Thursday, September 26, 2013

Review # 52: "Avengers Assemble by Brian Michael Bendis"

Hoping to capitalize on the success of the film, "Avengers Assemble" was originally conceived as a series for younger readers but accessible to all. There's a greater emphasis on action, and less on character motivation. However, the result is a tale that is wonderfully old-school, and readers who enjoy classic material will likely find it to be the best Brian Michael Bendis Avengers story in years.

The series opens with the introduction of a brand new Zodiac, a villain team that's been around for decades and has, well... kinda sucked. I've read several issues involving the Zodiac, and the only appearance I can think of that was worth a damn was Libra's involvement in the incredible "Avengers Forever" miniseries by Kurt Busiek, Roger Stern and Carlos Pacheco. Damn, do I feel like reading that right now. Anyhow, the new Zodiac - far more powerful than any previous incarnation - begins stealing devices of power. In response, Captain America forms a new Avengers team to take them down made up of himself, Iron Man, Thor, Hawkeye, Black Widow and the Incredible Hulk.

Now where have I seen that roster before?

The team is shocked to discover the Zodiac has swiped an Ultimate Nullifyer - capable of destroying sections of the universe - along with a cosmic cube. It's then that we meet the true villain of the series - Thanos, cube in hand. He's recruited the Zodiac and an alien army to do his dirty work as he plans to eradicate life on earth and restart it. Facing near-impossible odds, the Avengers get some help in the form of another upcoming movie tie-in... er... superteam, the NEW Guardians of the Galaxy.

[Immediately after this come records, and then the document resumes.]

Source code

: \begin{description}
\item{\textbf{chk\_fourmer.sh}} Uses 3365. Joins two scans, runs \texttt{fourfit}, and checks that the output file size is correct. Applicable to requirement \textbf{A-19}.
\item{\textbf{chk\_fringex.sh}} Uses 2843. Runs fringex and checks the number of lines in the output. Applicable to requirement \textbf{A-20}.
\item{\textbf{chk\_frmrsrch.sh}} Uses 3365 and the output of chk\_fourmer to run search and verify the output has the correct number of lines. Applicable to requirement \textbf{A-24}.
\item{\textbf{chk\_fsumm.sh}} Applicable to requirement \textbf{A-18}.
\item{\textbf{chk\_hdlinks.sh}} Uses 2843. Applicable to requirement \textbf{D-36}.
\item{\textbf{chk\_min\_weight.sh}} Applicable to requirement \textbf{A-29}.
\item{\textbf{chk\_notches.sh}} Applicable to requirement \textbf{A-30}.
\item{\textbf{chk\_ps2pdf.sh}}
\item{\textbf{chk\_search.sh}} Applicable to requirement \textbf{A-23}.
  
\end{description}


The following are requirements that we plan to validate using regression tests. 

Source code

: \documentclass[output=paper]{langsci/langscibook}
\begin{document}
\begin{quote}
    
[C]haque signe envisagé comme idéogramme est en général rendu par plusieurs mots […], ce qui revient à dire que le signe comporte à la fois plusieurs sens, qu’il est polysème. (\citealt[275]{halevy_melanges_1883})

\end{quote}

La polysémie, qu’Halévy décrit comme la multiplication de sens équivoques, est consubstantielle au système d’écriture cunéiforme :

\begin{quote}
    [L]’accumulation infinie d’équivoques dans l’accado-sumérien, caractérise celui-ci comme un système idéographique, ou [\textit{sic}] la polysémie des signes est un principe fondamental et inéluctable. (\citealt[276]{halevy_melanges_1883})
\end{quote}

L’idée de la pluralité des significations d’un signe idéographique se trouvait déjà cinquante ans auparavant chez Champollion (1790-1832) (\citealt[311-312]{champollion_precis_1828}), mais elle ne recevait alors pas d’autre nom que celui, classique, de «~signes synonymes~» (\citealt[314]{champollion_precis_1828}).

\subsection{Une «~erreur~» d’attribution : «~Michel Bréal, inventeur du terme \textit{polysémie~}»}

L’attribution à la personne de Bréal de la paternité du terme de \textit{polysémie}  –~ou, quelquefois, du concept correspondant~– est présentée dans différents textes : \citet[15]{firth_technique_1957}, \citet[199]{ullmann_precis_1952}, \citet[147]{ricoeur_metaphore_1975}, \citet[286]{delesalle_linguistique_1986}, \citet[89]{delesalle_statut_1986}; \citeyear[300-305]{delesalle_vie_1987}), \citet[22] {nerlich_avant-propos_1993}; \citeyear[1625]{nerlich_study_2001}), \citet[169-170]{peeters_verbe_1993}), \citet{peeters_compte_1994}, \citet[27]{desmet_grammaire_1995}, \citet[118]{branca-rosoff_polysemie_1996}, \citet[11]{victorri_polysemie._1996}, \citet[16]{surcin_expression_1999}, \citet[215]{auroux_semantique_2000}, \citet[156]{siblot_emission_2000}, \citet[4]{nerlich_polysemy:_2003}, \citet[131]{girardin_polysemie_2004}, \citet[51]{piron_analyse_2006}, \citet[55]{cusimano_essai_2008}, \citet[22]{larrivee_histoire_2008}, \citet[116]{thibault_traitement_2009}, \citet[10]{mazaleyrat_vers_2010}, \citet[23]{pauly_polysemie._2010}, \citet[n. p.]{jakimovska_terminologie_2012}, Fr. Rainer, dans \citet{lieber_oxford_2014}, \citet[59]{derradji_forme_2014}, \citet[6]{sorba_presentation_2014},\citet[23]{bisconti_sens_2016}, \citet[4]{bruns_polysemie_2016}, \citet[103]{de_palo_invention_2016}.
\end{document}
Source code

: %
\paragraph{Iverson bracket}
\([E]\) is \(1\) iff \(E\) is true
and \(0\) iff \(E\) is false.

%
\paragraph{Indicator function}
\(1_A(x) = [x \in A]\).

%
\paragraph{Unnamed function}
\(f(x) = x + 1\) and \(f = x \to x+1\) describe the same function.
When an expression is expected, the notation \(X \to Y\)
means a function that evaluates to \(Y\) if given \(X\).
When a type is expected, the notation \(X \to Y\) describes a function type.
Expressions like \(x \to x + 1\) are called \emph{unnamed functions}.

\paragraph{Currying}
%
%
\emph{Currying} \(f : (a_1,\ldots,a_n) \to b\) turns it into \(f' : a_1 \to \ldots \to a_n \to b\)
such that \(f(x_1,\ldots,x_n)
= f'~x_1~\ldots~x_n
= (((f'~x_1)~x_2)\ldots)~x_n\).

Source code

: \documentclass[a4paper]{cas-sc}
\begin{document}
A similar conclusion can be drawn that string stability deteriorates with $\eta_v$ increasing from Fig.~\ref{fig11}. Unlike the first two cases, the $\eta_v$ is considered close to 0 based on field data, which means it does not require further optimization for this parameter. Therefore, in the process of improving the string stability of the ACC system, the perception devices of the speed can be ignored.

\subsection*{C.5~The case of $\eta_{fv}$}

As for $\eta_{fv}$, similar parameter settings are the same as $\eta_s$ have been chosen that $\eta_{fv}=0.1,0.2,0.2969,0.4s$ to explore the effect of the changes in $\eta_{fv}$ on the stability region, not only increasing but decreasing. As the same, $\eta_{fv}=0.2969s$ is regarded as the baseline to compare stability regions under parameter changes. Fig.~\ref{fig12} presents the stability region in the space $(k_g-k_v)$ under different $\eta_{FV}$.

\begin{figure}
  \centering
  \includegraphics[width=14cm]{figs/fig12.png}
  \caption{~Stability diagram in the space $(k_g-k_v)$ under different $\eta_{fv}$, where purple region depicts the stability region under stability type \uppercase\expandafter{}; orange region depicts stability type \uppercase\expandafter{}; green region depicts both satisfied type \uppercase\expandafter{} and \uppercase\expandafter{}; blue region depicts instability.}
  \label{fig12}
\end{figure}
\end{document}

What follows is a bombastic, non-stop barrage of action sequence after action sequence as the Avengers and Guardians tear through the opposition, stopping every now and then for some hilarious conversation fueled mainly by Rocket Raccoon. The work is reminiscent of the empty fun the Avengers represented in the 70s and early 80s, aided by a team makeup that - while it's familiar to many thanks to the film - is new and fresh. The characters tend to lean more on how they appear in the movie than how they appeared in previous series, but I'm more than willing to forgive that knowing what they're going for here.

Ultimately, "Avengers Assemble" does what it sets out to do perfectly: provide a jumping-on point for all ages. Hand this to a kid who loved the movie, and they'll love this too. Also, if you've only been exposed to the Avengers post-Disassembled, it's a great taste of what to expect if you go back in time with the catalogue.